Say how many lines in the entries hold the word "minimize", and reply with that number only.
◇ ◇ ◇
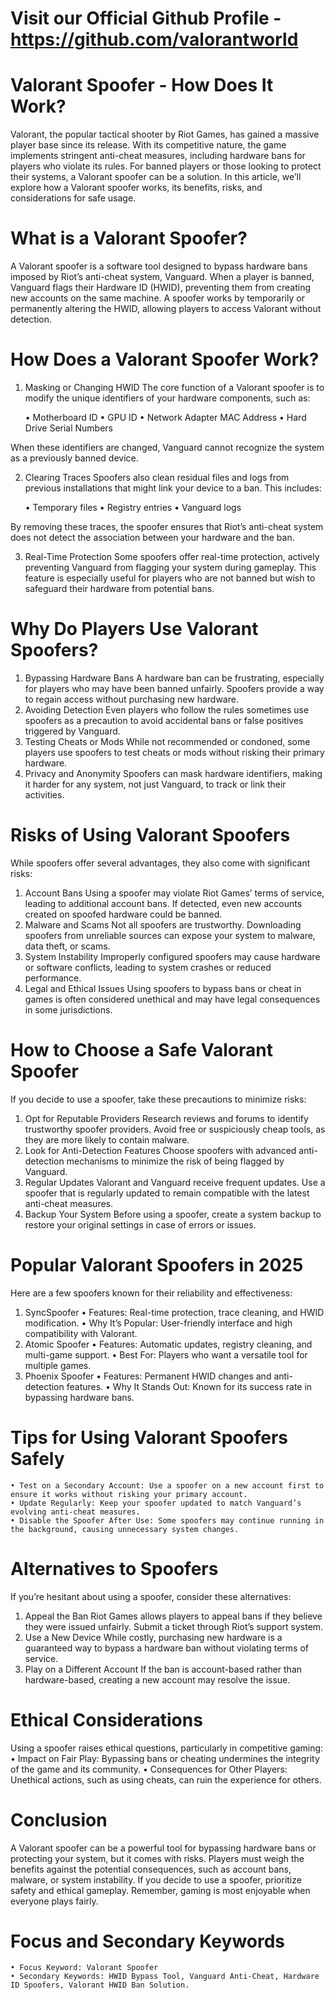 # Visit our Official Github Profile - https://github.com/valorantworld


# Valorant Spoofer - How Does It Work?


Valorant, the popular tactical shooter by Riot Games, has gained a massive player base since its release. With its competitive nature, the game implements stringent anti-cheat measures, including hardware bans for players who violate its rules. For banned players or those looking to protect their systems, a Valorant spoofer can be a solution. In this article, we’ll explore how a Valorant spoofer works, its benefits, risks, and considerations for safe usage.

# What is a Valorant Spoofer?

A Valorant spoofer is a software tool designed to bypass hardware bans imposed by Riot’s anti-cheat system, Vanguard. When a player is banned, Vanguard flags their Hardware ID (HWID), preventing them from creating new accounts on the same machine. A spoofer works by temporarily or permanently altering the HWID, allowing players to access Valorant without detection.

# How Does a Valorant Spoofer Work?

1. Masking or Changing HWID
The core function of a Valorant spoofer is to modify the unique identifiers of your hardware components, such as:

    • Motherboard ID
    • GPU ID
    • Network Adapter MAC Address
    • Hard Drive Serial Numbers
   
When these identifiers are changed, Vanguard cannot recognize the system as a previously banned device.

2. Clearing Traces
Spoofers also clean residual files and logs from previous installations that might link your device to a ban. This includes:

    • Temporary files
    • Registry entries
    • Vanguard logs
   
By removing these traces, the spoofer ensures that Riot’s anti-cheat system does not detect the association between your hardware and the ban.

3. Real-Time Protection
Some spoofers offer real-time protection, actively preventing Vanguard from flagging your system during gameplay. This feature is especially useful for players who are not banned but wish to safeguard their hardware from potential bans.

# Why Do Players Use Valorant Spoofers?

1. Bypassing Hardware Bans
A hardware ban can be frustrating, especially for players who may have been banned unfairly. Spoofers provide a way to regain access without purchasing new hardware.
2. Avoiding Detection
Even players who follow the rules sometimes use spoofers as a precaution to avoid accidental bans or false positives triggered by Vanguard.
3. Testing Cheats or Mods
While not recommended or condoned, some players use spoofers to test cheats or mods without risking their primary hardware.
4. Privacy and Anonymity
Spoofers can mask hardware identifiers, making it harder for any system, not just Vanguard, to track or link their activities.

# Risks of Using Valorant Spoofers

While spoofers offer several advantages, they also come with significant risks:
1. Account Bans
Using a spoofer may violate Riot Games’ terms of service, leading to additional account bans. If detected, even new accounts created on spoofed hardware could be banned.
2. Malware and Scams
Not all spoofers are trustworthy. Downloading spoofers from unreliable sources can expose your system to malware, data theft, or scams.
3. System Instability
Improperly configured spoofers may cause hardware or software conflicts, leading to system crashes or reduced performance.
4. Legal and Ethical Issues
Using spoofers to bypass bans or cheat in games is often considered unethical and may have legal consequences in some jurisdictions.

# How to Choose a Safe Valorant Spoofer

If you decide to use a spoofer, take these precautions to minimize risks:
1. Opt for Reputable Providers
Research reviews and forums to identify trustworthy spoofer providers. Avoid free or suspiciously cheap tools, as they are more likely to contain malware.
2. Look for Anti-Detection Features
Choose spoofers with advanced anti-detection mechanisms to minimize the risk of being flagged by Vanguard.
3. Regular Updates
Valorant and Vanguard receive frequent updates. Use a spoofer that is regularly updated to remain compatible with the latest anti-cheat measures.
4. Backup Your System
Before using a spoofer, create a system backup to restore your original settings in case of errors or issues.

# Popular Valorant Spoofers in 2025

Here are a few spoofers known for their reliability and effectiveness:
1. SyncSpoofer
    • Features: Real-time protection, trace cleaning, and HWID modification.
    • Why It’s Popular: User-friendly interface and high compatibility with Valorant.
2. Atomic Spoofer
    • Features: Automatic updates, registry cleaning, and multi-game support.
    • Best For: Players who want a versatile tool for multiple games.
3. Phoenix Spoofer
    • Features: Permanent HWID changes and anti-detection features.
    • Why It Stands Out: Known for its success rate in bypassing hardware bans.

# Tips for Using Valorant Spoofers Safely

    • Test on a Secondary Account: Use a spoofer on a new account first to ensure it works without risking your primary account.
    • Update Regularly: Keep your spoofer updated to match Vanguard’s evolving anti-cheat measures.
    • Disable the Spoofer After Use: Some spoofers may continue running in the background, causing unnecessary system changes.

# Alternatives to Spoofers

If you’re hesitant about using a spoofer, consider these alternatives:
1. Appeal the Ban
Riot Games allows players to appeal bans if they believe they were issued unfairly. Submit a ticket through Riot’s support system.
2. Use a New Device
While costly, purchasing new hardware is a guaranteed way to bypass a hardware ban without violating terms of service.
3. Play on a Different Account
If the ban is account-based rather than hardware-based, creating a new account may resolve the issue.

# Ethical Considerations

Using a spoofer raises ethical questions, particularly in competitive gaming:
    • Impact on Fair Play: Bypassing bans or cheating undermines the integrity of the game and its community.
    • Consequences for Other Players: Unethical actions, such as using cheats, can ruin the experience for others.

# Conclusion

A Valorant spoofer can be a powerful tool for bypassing hardware bans or protecting your system, but it comes with risks. Players must weigh the benefits against the potential consequences, such as account bans, malware, or system instability. If you decide to use a spoofer, prioritize safety and ethical gameplay. Remember, gaming is most enjoyable when everyone plays fairly.

# Focus and Secondary Keywords

    • Focus Keyword: Valorant Spoofer
    • Secondary Keywords: HWID Bypass Tool, Vanguard Anti-Cheat, Hardware ID Spoofers, Valorant HWID Ban Solution.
◇ ◇ ◇
Exercise solution: 2